MARCH 28, 2022 – Having spent considerable time inside the old Austro-Hungarian Empire, I next aimed for Vienna, capital of that old regime. Two years earlier I’d visited Salzburg, where I hiked in nearby mountains. If Salzburg was Mozart’s hometown and the movie set for The Sound of Music, Vienna was the larger magnet for a crowd of musical “greats” and their wealthy patrons. I needed to touch base—however superficially—with the City of Music and its storied past.
En route, however, the present overshadowed—and underscored—the past and the inexorable connection between history/geography, and the current state of affairs.
To reach Vienna, I took a train from Poprad in the Carpathians to Bratislava on the Danube, 90 minutes upstream from Vienna. What’s now the capital of Slovakia sits on the border with Austria. In 1981, you could stand in Bratislava and peer over the Iron Curtain. For the city’s inhabitants, however, freedom was a million miles away.
This incongruity of proximities was captured in a letter home:
“This morning on the train from Poprad to Bratislava, I was approached by a man about 30 who asked, ‘Do you speak English?’ He was Miloslav, a Slovak who worked as a metallurgist in Bratislava. Some year ago he’d decided to learn English, but his contact with English-speaking ‘strangers’ was very limited. We had a nice long chat, in the course of which I learned a great deal about Slovakian history, geography, and politics. My friend wasn’t at all enchanted by the Russians. ‘Communism,’ he joked, ‘is responsible for our high standard of living.’ Since I had two hours in Bratislava before my train departed for Vienna, Miloslav gave me a short, walking tour of the city. We climbed to the Moravian castle overlooking the Danube and gazed at Hungary to the far east, Austria to the southwest, and Czechoslovakia below.
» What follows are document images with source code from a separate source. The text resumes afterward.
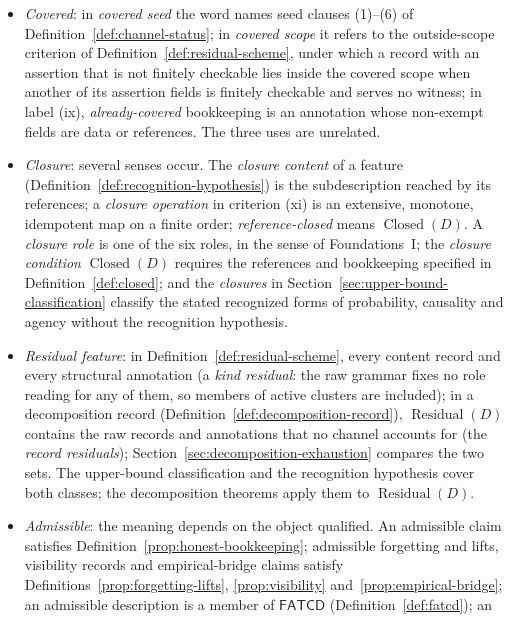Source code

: \documentclass[11pt]{article}
\theoremstyle{definition}
\newcommand{\FATCD}{\ensuremath{\mathsf{FATCD}}}
\newcommand{\Closed}[1]{\ensuremath{\operatorname{Closed}\!\left(#1\right)}}
\newcommand{\Residual}[1]{\ensuremath{\operatorname{Residual}\!\left(#1\right)}}
\begin{document}
\begin{itemize}[topsep=2pt,itemsep=1pt]
    predicate of Remark~\ref{rem:recognition-open} does not.
  \item \emph{Covered}: in \emph{covered seed} the word names seed clauses
    (1)--(6) of Definition~\ref{def:channel-status}; in \emph{covered scope}
    it refers to the outside-scope criterion of Definition~\ref{def:residual-scheme}, under which a record with an assertion that is not finitely checkable lies inside the covered scope when another of its assertion fields is finitely checkable and serves no witness; in label (ix), \emph{already-covered}
    bookkeeping is an annotation whose non-exempt fields are data or
    references. The three uses are unrelated.
  \item \emph{Closure}: several senses occur. The \emph{closure content} of a
    feature (Definition~\ref{def:recognition-hypothesis}) is the subdescription
    reached by its references; a \emph{closure operation} in criterion (xi) is an
    extensive, monotone, idempotent map on a finite order; \emph{reference-closed}
    means \(\Closed{D}\). A \emph{closure role} is one
    of the six roles, in the sense of Foundations~I; the \emph{closure
    condition} \(\Closed{D}\) requires the references and bookkeeping
    specified in Definition~\ref{def:closed}; and the \emph{closures} in
    Section~\ref{sec:upper-bound-classification} classify the stated
    recognized forms of probability, causality and agency without the
    recognition hypothesis.
  \item \emph{Residual feature}: in
    Definition~\ref{def:residual-scheme}, every content record and every
    structural annotation (a \emph{kind residual}: the raw grammar fixes no
    role reading for any of them, so members of active clusters are included); in a
    decomposition record (Definition~\ref{def:decomposition-record}),
    \(\Residual{D}\) contains the raw records and annotations that no channel
    accounts for (the \emph{record residuals}); Section~\ref{sec:decomposition-exhaustion}
    compares the two sets. The
    upper-bound classification and the recognition hypothesis cover both
    classes; the decomposition theorems apply them to \(\Residual{D}\).
  \item \emph{Admissible}: the meaning depends on the object qualified. An
    admissible claim satisfies Definition~\ref{prop:honest-bookkeeping};
    admissible forgetting and lifts, visibility records and empirical-bridge
    claims satisfy Definitions~\ref{prop:forgetting-lifts},
    \ref{prop:visibility} and~\ref{prop:empirical-bridge}; an admissible
    description is a member of \FATCD{} (Definition~\ref{def:fatcd}); an

\end{itemize}
\end{document}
From our vantage point we could see the barbed wire fence dividing freedom and oppression. Miloslav grew rather quiet. ‘There lies freedom,’ he said, pointing to the southwest, ‘and yet if I tried to cross the river I’d be thrown into prison.’ That statement jolted me. In less than 90 minutes, I’d cross that river, and the authorities would merely stamp my passport.”
My rewarding conversation with Miloslav reminded me of an incident that was rooted in history—the amalgamation of peoples under the Austro-Hungarian Empire; the Wilsonian emphasis on self-determination in the 1919 peace negotiations in Paris after WW I; the age-old rivalries and prejudices that persisted during Soviet hegemony over the old empire of the Hapsburgs.
The “incident” occurred at the rail station in Prague (Bohemia, land of Czechs). Pavel and Magda were on hand to see me off to the High Tatras. We had time, so I moved toward a long bench and beckoned my Czech friends to sit with me. Two other travelers were at the far end of the bench, leaving ample space for us.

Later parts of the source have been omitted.